A typeface typically begins with either a concept or a desired visual expression. Alternatively, it may be crafted based on a specific technique. For instance, the Albaro typeface draws heavily from calligraphic principles, showcasing this approach.

In recent years, my emphasis on calligraphy led me to create two sans-serif fonts: Valpo and Yport. Both fonts started with exploring ideas freely at the start of their projects.

Keeping this approach in mind, I eagerly used my skills to create an elegant serif font with my broad-nip pen. I started with a clear design idea, focusing on a large x-height to give the letters plenty of room, ensuring they look balanced and well-composed.

Following an extensive period of work with the broad-nib pen, I carefully shaped the letters ‘Saturdyne’, getting them ready for digital use. This starting set eventually became a complete alphabet. I discovered that it was really helpful to regularly print out the alphabet and go over each letter with the broad-nib pen. This method made sure that the digital versions stayed faithful to the main ideas of calligraphy.

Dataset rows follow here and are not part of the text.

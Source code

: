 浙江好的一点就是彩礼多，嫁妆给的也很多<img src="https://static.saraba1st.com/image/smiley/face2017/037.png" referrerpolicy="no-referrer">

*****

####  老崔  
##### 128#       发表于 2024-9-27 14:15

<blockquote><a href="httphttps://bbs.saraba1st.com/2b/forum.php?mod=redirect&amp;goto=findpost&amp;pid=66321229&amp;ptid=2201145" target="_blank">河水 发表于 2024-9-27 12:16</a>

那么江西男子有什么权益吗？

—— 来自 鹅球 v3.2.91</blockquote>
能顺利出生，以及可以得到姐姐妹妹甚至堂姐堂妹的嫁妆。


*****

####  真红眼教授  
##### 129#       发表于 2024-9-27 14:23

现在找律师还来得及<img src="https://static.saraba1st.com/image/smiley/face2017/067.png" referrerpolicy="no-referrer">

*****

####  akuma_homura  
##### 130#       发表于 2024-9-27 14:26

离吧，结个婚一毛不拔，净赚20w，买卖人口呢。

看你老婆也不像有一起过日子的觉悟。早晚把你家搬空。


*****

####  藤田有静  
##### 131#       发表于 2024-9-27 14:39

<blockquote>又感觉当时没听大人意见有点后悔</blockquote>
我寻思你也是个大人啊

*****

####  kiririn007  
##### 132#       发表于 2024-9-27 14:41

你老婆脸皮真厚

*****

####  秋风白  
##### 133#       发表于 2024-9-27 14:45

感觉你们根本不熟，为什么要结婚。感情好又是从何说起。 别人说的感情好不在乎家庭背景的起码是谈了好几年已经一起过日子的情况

From a sketch made with the broad-nib pen…

…to the creation of the first vector version.

The final version of Albaro Display follows all calligraphic principles.

From digital to analog, a feedback loop that provided valuable insights; early digital and nib-pen drawings.

I started creating new characters by sketching their designs with the nib pen. It took me about three months to refine the shapes and go through the feedback loop from pen sketch to digital adjustments.

Crafting the design for each character with the pen...

After that, I focused on fine-tuning the details and making sure the vectors interacted well, aiming for consistency. This method made sure that all the shapes worked well together, resulting in a cohesive font.

At this stage, I chose to make two versions of the typeface. The first version has a taller x-height, which was my initial idea. Even though I later made the x-height shorter to appear a bit more conventional, I still appreciated how the taller x-height made the font stand out.

A variable font animation shows the final version of Albaro Display Light from Normal → Tall.

The display version features tightly spaced lettering to ensure seamless integration in titles. Albaro Display includes advanced contextual alternates that adapt letters to its surrounding context.

Some of Albaro’s contextual alternates.

Additionally, I created a text version to expand Albaro’s flexibility. This variant has less contrast in the characters, as well as wider spacing, making it easier to read at smaller sizes.

A variable font animation shows the final version of Albaro Text from Light → Black.

Observing Albaro’s unique character unfold has been a challenging yet enriching experience, with the broad nib pen as a constant companion; giving it a unique warmth and sophistication.